» Work to be completed
Two lines in the listing below mark the span: one contains "### Logs Importantes" and one contains "This returns an". Reproduce both of them and everything between, exactly.

» Material provided
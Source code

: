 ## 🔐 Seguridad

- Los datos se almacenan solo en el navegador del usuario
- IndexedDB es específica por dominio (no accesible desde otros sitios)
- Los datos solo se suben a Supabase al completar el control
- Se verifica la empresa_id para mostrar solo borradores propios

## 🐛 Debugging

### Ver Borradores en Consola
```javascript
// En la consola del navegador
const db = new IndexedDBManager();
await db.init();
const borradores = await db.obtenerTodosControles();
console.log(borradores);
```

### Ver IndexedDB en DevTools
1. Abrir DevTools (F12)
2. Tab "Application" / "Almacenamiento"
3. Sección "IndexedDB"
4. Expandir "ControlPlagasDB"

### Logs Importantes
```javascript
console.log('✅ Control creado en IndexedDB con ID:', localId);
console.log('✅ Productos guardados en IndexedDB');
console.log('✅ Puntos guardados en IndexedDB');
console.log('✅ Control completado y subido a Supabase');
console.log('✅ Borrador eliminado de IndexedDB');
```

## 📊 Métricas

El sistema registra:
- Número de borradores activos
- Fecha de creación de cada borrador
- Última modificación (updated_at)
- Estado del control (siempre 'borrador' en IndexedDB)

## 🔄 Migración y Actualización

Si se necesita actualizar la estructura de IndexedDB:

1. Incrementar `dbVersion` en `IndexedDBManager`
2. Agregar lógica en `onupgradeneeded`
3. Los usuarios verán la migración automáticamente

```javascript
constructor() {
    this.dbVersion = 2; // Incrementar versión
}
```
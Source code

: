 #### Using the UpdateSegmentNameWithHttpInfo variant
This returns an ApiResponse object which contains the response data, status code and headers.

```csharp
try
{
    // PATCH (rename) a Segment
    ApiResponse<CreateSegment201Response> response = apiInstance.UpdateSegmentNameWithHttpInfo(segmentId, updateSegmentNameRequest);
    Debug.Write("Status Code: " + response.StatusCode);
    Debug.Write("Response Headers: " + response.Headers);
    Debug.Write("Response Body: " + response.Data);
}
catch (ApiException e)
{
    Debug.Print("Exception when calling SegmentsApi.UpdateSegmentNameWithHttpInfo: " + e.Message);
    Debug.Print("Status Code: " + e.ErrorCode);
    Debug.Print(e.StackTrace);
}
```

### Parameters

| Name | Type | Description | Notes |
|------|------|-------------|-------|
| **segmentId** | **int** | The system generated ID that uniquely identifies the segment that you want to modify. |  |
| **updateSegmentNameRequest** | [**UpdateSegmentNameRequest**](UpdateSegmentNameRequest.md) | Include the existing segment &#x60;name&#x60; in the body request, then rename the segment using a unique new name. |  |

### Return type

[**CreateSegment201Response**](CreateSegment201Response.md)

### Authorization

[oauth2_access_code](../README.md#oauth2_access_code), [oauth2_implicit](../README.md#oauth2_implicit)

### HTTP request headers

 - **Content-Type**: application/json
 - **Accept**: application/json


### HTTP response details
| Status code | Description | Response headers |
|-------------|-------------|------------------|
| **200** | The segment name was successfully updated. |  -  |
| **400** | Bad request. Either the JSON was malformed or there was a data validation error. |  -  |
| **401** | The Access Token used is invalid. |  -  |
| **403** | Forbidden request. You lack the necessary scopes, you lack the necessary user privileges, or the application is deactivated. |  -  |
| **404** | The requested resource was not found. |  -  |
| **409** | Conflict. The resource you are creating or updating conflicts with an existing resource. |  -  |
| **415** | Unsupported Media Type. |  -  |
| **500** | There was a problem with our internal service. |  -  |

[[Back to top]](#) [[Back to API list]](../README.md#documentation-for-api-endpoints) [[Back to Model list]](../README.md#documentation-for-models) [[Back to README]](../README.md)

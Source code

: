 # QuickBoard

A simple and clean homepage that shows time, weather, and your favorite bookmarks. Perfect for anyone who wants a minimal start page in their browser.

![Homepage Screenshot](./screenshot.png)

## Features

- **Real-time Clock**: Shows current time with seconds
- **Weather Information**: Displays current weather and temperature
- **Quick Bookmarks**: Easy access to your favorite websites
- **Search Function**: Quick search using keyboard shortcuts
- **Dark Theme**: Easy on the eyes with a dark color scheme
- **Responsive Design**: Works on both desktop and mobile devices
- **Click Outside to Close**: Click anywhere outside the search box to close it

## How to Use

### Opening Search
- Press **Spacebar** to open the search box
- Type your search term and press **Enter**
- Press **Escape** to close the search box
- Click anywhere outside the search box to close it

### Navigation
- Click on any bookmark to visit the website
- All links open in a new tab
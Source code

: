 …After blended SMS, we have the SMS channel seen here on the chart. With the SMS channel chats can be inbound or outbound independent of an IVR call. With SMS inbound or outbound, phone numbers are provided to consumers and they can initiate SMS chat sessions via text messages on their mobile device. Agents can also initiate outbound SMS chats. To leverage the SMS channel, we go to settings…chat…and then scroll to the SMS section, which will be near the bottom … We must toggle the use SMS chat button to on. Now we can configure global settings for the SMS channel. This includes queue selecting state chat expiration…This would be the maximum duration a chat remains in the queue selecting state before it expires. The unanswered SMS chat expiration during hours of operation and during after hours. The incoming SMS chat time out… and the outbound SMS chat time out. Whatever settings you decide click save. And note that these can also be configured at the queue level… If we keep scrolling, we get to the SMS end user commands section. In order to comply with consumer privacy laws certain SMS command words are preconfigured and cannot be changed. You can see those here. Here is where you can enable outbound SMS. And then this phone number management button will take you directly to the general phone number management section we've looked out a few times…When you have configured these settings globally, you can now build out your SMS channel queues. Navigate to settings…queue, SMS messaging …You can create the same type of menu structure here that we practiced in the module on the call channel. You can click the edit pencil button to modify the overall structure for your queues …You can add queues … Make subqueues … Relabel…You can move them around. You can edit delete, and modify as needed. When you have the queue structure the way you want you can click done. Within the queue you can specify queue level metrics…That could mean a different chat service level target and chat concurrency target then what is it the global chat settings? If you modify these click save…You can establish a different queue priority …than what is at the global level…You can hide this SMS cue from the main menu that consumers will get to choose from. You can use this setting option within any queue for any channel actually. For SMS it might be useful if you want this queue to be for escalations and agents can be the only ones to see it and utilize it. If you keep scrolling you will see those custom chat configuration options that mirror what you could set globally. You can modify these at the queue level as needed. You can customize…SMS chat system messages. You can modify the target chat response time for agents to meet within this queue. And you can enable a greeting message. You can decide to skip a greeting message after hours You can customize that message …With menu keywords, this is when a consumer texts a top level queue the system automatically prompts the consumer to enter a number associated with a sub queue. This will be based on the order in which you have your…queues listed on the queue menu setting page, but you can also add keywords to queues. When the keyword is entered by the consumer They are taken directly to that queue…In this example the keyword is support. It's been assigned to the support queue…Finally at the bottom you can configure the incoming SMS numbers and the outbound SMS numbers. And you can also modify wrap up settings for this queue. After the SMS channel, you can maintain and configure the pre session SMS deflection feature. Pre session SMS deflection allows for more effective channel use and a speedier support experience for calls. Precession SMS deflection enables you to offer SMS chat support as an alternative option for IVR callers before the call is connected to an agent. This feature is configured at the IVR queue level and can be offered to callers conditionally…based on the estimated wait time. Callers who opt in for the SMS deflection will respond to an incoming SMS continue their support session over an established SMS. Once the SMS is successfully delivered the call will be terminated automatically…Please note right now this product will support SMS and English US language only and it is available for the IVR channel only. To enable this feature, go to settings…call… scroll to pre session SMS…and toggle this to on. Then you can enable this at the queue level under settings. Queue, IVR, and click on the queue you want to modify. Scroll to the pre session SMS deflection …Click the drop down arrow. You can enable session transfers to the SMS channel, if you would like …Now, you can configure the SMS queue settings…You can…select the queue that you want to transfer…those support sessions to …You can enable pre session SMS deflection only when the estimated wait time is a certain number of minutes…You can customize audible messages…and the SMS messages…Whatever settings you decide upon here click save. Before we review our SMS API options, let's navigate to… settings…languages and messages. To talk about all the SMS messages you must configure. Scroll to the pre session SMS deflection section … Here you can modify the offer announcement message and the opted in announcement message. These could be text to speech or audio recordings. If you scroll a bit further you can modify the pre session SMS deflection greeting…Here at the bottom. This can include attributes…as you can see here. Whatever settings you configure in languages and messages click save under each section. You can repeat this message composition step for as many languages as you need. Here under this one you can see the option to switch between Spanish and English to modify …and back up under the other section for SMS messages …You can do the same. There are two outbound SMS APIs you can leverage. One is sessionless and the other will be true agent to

» Solution
### Logs Importantes
```javascript
console.log('✅ Control creado en IndexedDB con ID:', localId);
console.log('✅ Productos guardados en IndexedDB');
console.log('✅ Puntos guardados en IndexedDB');
console.log('✅ Control completado y subido a Supabase');
console.log('✅ Borrador eliminado de IndexedDB');
```

## 📊 Métricas

El sistema registra:
- Número de borradores activos
- Fecha de creación de cada borrador
- Última modificación (updated_at)
- Estado del control (siempre 'borrador' en IndexedDB)

## 🔄 Migración y Actualización

Si se necesita actualizar la estructura de IndexedDB:

1. Incrementar `dbVersion` en `IndexedDBManager`
2. Agregar lógica en `onupgradeneeded`
3. Los usuarios verán la migración automáticamente

```javascript
constructor() {
    this.dbVersion = 2; // Incrementar versión
}
```
Source code

: #### Using the UpdateSegmentNameWithHttpInfo variant
This returns an ApiResponse object which contains the response data, status code and headers.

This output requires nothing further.